The quaking walls and ceiling quieted, however, before the Scravvzek finished. It ended its tirade with a surprising change of tone. It suddenly became at least halfway complimen
tary.
It complimented Sully’s adeptness in lying. And his stubborn, dogged qualities of standing back of his lie. Not clever, nor adequate; but a commendable effort.
Allan groaned to himself at this turn of events. Even the lieutenant’s’ blunt cruelties were given a little passing praise. The Scravvzek always had need of men of cruelty, no matter how crude their methods.
Sully made the mistake of getting too chesty over the compliments. The Scravvzek promptly squelched him, reminding him that persons who get the habit of resorting to simple brutality could never rise high in the hierarchy of evil.
Sully talked back defensively. “I still have the damned tribe in the palm of my hand.
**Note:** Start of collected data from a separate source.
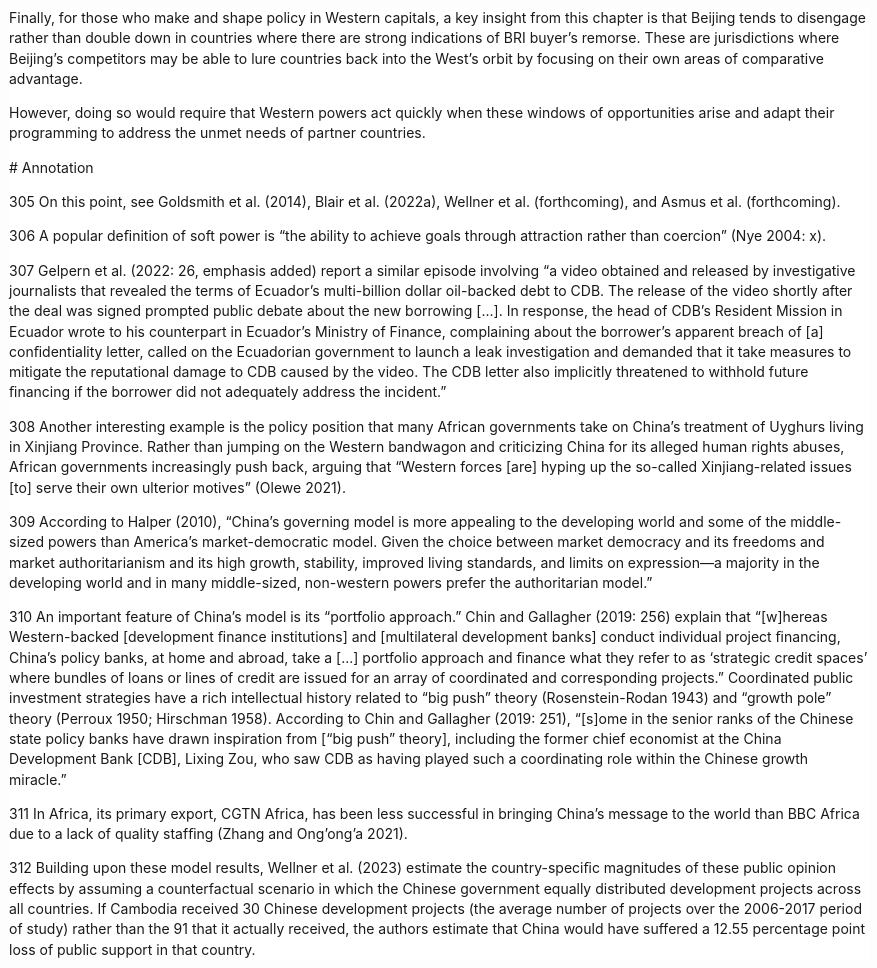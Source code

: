 Finally, for those who make and shape policy in Western capitals, a key insight from this chapter is that Beijing tends to disengage rather than double down in countries where there are strong indications of BRI buyer’s remorse\. These are jurisdictions where Beijing’s competitors may be able to lure countries back into the West’s orbit by focusing on their own areas of comparative advantage\.

However, doing so would require that Western powers act quickly when these windows of opportunities arise and adapt their programming to address the unmet needs of partner countries\.

\# Annotation

305 On this point, see Goldsmith et al\. \(2014\), Blair et al\. \(2022a\), Wellner et al\. \(forthcoming\), and Asmus et al\. \(forthcoming\)\.  
  
306 A popular deﬁnition of soft power is “the ability to achieve goals through attraction rather than coercion” \(Nye 2004: x\)\.  
  
307 Gelpern et al\. \(2022: 26, emphasis added\) report a similar episode involving “a video obtained and released by investigative journalists that revealed the terms of Ecuador’s multi\-billion dollar oil\-backed debt to CDB\. The release of the video shortly after the deal was signed prompted public debate about the new borrowing \[\.\.\.\]\. In response, the head of CDB’s Resident Mission in Ecuador wrote to his counterpart in Ecuador’s Ministry of Finance, complaining about the borrower’s apparent breach of \[a\] conﬁdentiality letter, called on the Ecuadorian government to launch a leak investigation and demanded that it take measures to mitigate the reputational damage to CDB caused by the video\. The CDB letter also implicitly threatened to withhold future ﬁnancing if the borrower did not adequately address the incident\.”  
  
308 Another interesting example is the policy position that many African governments take on China’s treatment of Uyghurs living in Xinjiang Province\. Rather than jumping on the Western bandwagon and criticizing China for its alleged human rights abuses, African governments increasingly push back, arguing that “Western forces \[are\] hyping up the so\-called Xinjiang\-related issues \[to\] serve their own ulterior motives” \(Olewe 2021\)\.  
  
309 According to Halper \(2010\), “China’s governing model is more appealing to the developing world and some of the middle\-sized powers than America’s market\-democratic model\. Given the choice between market democracy and its freedoms and market authoritarianism and its high growth, stability, improved living standards, and limits on expression—a majority in the developing world and in many middle\-sized, non\-western powers prefer the authoritarian model\.”  
  
310 An important feature of China’s model is its “portfolio approach\.” Chin and Gallagher \(2019: 256\) explain that “\[w\]hereas Western\-backed \[development ﬁnance institutions\] and \[multilateral development banks\] conduct individual project ﬁnancing, China’s policy banks, at home and abroad, take a \[\.\.\.\] portfolio approach and ﬁnance what they refer to as ‘strategic credit spaces’ where bundles of loans or lines of credit are issued for an array of coordinated and corresponding projects\.” Coordinated public investment strategies have a rich intellectual history related to “big push” theory \(Rosenstein\-Rodan 1943\) and “growth pole” theory \(Perroux 1950; Hirschman 1958\)\. According to Chin and Gallagher \(2019: 251\), “\[s\]ome in the senior ranks of the Chinese state policy banks have drawn inspiration from \[“big push” theory\], including the former chief economist at the China Development Bank \[CDB\], Lixing Zou, who saw CDB as having played such a coordinating role within the Chinese growth miracle\.”  
  
311 In Africa, its primary export, CGTN Africa, has been less successful in bringing China’s message to the world than BBC Africa due to a lack of quality stafﬁng \(Zhang and Ong’ong’a 2021\)\.  
  
312 Building upon these model results, Wellner et al\. \(2023\) estimate the country\-speciﬁc magnitudes of these public opinion effects by assuming a counterfactual scenario in which the Chinese government equally distributed development projects across all countries\. If Cambodia received 30 Chinese development projects \(the average number of projects over the 2006\-2017 period of study\) rather than the 91 that it actually received, the authors estimate that China would have suffered a 12\.55 percentage point loss of public support in that country\.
If it’s skill you want—”
“If it’s KILL, you have it. If it’s SKILL, you don’t. Not yet.”
“I’ll give you both,” Sully shot back.
“You should have known that you missed your chance with the tribe because of Captain Burgess. He walked into your path. It was he—”
Allan’s blood froze. At the mention of his name, he saw Sully flash a glance toward the pit and then to some of the stalagmites in the shadows. Allan drew back into the deeper darkness. He wondered how many of the White Sharks may have been for him and Jimmy when they had a run for this position.
“It was he who sabotaged your game ,with the pojaks. You should have known that, Sully!”
Allan saw Sully turn pale with rage. The green fingertips of light along Pakkerman’s tall form seemed to reflect more than ever in the lieutenant’s face. This was the worst beating Sully had received, and anyone would know that he was grinding Allan between his teeth in that moment. A campaign of revenge would come out of that.
The Scravvzek gave him more. “My eye above the mountains saw the captain enter. So far, he has not gone beyond this outer doorstep of my inner world, but soon—”
Outer Doorstep! Allan caught the phrase. If this was only the outer doorstep, how much more world must lie within? The very thought was temptation itself. An invitation to know more of the world of evil.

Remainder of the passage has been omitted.